RECORD EXCERPTS below:
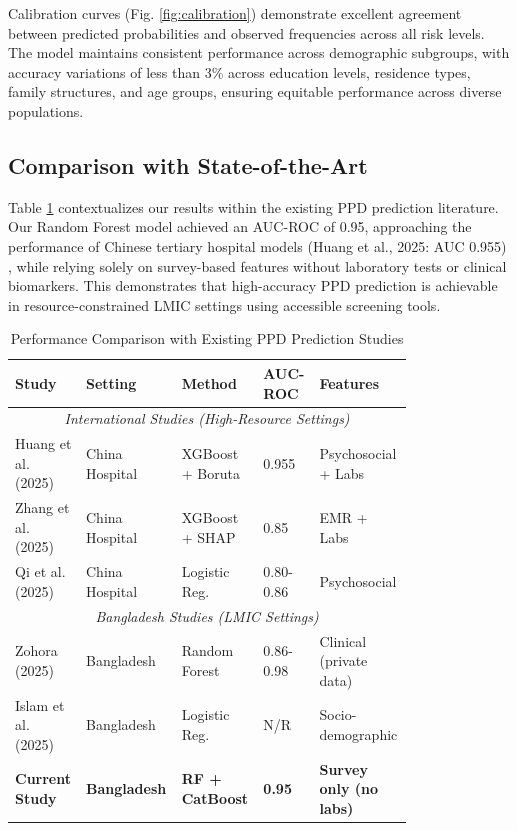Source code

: Calibration curves (Fig. \ref{fig:calibration}) demonstrate excellent agreement between predicted probabilities and observed frequencies across all risk levels. The model maintains consistent performance across demographic subgroups, with accuracy variations of less than 3\% across education levels, residence types, family structures, and age groups, ensuring equitable performance across diverse populations.

\subsection{Comparison with State-of-the-Art}

Table \ref{tab:comparison_literature} contextualizes our results within the existing PPD prediction literature. Our Random Forest model achieved an AUC-ROC of 0.95, approaching the performance of Chinese tertiary hospital models (Huang et al., 2025: AUC 0.955) \cite{Huang2025}, while relying solely on survey-based features without laboratory tests or clinical biomarkers. This demonstrates that high-accuracy PPD prediction is achievable in resource-constrained LMIC settings using accessible screening tools.

\begin{table}[htbp]
\centering
\caption{Performance Comparison with Existing PPD Prediction Studies}
\label{tab:comparison_literature}
\begin{tabular}{p{0.12\linewidth}p{0.18\linewidth}p{0.15\linewidth}p{0.12\linewidth}p{0.22\linewidth}}
\toprule
\textbf{Study} & \textbf{Setting} & \textbf{Method} & \textbf{AUC-ROC} & \textbf{Features} \\
\midrule
\multicolumn{5}{c}{\textit{International Studies (High-Resource Settings)}} \\
\midrule
Huang et al. (2025) & China Hospital & XGBoost + Boruta & 0.955 & Psychosocial + Labs \\
Zhang et al. (2025) & China Hospital & XGBoost + SHAP & 0.85 & EMR + Labs \\
Qi et al. (2025) & China Hospital & Logistic Reg. & 0.80-0.86 & Psychosocial \\
\midrule
\multicolumn{5}{c}{\textit{Bangladesh Studies (LMIC Settings)}} \\
\midrule
Zohora (2025) & Bangladesh & Random Forest & 0.86-0.98 & Clinical (private data) \\
Islam et al. (2025) & Bangladesh & Logistic Reg. & N/R & Socio-demographic \\
\midrule
\textbf{Current Study} & \textbf{Bangladesh} & \textbf{RF + CatBoost} & \textbf{0.95} & \textbf{Survey only (no labs)} \\
\bottomrule
\end{tabular}
\end{table}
End of RECORD EXCERPTS.
- [WHAT IS EXPECTED]
Filter the data above down to lines with the word "textbf", and copy them.

- [EXERCISE SOLUTION]
\textbf{Study} & \textbf{Setting} & \textbf{Method} & \textbf{AUC-ROC} & \textbf{Features} \\
\textbf{Current Study} & \textbf{Bangladesh} & \textbf{RF + CatBoost} & \textbf{0.95} & \textbf{Survey only (no labs)} \\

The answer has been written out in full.